*Exercise instructions*
Produce an exact copy of the lines below, starting at the first and ending with the line containing "the information on".

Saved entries
***
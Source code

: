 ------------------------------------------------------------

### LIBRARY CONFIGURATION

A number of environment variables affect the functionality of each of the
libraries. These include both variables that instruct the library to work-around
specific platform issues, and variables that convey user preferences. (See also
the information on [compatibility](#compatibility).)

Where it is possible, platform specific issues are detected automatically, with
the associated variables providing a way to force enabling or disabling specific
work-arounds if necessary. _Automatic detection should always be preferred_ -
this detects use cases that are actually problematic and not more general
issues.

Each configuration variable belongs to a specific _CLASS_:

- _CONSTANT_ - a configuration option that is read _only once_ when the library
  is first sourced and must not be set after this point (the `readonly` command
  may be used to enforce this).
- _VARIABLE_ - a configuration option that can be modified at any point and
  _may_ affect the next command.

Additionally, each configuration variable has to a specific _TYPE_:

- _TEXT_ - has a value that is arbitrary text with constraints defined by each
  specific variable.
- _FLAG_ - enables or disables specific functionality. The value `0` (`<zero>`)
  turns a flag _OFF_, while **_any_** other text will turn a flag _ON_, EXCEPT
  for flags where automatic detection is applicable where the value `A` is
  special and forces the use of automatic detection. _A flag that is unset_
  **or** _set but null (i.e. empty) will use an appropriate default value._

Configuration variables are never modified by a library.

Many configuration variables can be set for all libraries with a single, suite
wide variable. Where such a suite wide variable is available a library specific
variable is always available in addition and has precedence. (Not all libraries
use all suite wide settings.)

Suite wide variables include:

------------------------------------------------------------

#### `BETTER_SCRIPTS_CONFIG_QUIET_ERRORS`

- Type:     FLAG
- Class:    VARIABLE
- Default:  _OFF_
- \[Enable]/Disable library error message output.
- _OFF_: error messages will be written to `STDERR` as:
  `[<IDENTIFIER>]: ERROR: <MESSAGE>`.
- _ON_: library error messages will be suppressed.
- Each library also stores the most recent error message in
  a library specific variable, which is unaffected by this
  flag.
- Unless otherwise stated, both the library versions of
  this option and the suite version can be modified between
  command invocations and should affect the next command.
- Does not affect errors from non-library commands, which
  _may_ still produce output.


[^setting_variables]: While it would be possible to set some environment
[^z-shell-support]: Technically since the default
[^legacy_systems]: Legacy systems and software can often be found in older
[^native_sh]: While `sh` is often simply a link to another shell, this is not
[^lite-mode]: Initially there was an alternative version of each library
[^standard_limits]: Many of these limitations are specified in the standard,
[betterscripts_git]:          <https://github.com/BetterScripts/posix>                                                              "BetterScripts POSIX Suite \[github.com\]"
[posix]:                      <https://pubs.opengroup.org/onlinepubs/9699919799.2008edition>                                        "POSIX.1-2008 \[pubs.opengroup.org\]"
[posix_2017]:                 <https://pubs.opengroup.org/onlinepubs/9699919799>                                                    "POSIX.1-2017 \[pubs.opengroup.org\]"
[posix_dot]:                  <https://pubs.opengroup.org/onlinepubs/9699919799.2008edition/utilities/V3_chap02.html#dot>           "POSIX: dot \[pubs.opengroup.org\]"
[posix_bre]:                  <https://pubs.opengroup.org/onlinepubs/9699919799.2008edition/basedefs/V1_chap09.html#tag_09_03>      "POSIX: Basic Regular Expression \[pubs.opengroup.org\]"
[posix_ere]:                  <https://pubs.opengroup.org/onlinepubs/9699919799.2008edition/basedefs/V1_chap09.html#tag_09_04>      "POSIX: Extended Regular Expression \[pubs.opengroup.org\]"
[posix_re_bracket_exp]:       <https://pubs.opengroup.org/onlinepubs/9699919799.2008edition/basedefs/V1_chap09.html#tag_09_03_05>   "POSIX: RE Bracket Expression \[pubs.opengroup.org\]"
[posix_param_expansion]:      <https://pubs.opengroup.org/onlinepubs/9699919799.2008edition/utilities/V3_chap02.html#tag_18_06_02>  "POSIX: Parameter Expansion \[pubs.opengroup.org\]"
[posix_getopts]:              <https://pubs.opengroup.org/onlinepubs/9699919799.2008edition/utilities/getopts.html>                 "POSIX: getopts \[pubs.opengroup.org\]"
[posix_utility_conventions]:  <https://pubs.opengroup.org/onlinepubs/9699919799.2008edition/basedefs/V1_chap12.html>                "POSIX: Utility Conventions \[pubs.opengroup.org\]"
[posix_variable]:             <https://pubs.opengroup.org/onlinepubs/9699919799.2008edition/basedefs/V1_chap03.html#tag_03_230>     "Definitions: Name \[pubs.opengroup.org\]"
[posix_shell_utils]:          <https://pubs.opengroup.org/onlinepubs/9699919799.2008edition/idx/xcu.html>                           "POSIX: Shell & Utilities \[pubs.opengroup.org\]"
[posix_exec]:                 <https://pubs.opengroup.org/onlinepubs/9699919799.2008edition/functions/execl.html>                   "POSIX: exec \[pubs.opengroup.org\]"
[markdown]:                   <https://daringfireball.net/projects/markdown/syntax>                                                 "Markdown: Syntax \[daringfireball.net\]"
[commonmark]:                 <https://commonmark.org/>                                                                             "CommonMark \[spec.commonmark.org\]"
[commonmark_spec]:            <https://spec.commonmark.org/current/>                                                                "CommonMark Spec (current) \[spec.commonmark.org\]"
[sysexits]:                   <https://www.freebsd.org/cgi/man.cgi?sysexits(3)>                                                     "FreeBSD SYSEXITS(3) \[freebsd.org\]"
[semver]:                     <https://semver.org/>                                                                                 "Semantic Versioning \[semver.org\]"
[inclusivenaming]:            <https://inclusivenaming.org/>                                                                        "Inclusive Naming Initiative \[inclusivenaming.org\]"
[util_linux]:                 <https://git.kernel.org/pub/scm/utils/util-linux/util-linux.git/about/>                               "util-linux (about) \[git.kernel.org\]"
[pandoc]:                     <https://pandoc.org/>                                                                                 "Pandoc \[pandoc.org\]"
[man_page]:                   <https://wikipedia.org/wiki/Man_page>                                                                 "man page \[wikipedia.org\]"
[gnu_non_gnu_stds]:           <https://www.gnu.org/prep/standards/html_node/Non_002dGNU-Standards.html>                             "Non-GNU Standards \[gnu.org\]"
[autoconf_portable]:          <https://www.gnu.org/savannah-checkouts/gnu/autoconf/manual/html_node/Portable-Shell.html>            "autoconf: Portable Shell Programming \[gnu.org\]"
***
*Reply*
Source code

: ------------------------------------------------------------

### LIBRARY CONFIGURATION

A number of environment variables affect the functionality of each of the
libraries. These include both variables that instruct the library to work-around
specific platform issues, and variables that convey user preferences. (See also
the information on [compatibility](#compatibility).)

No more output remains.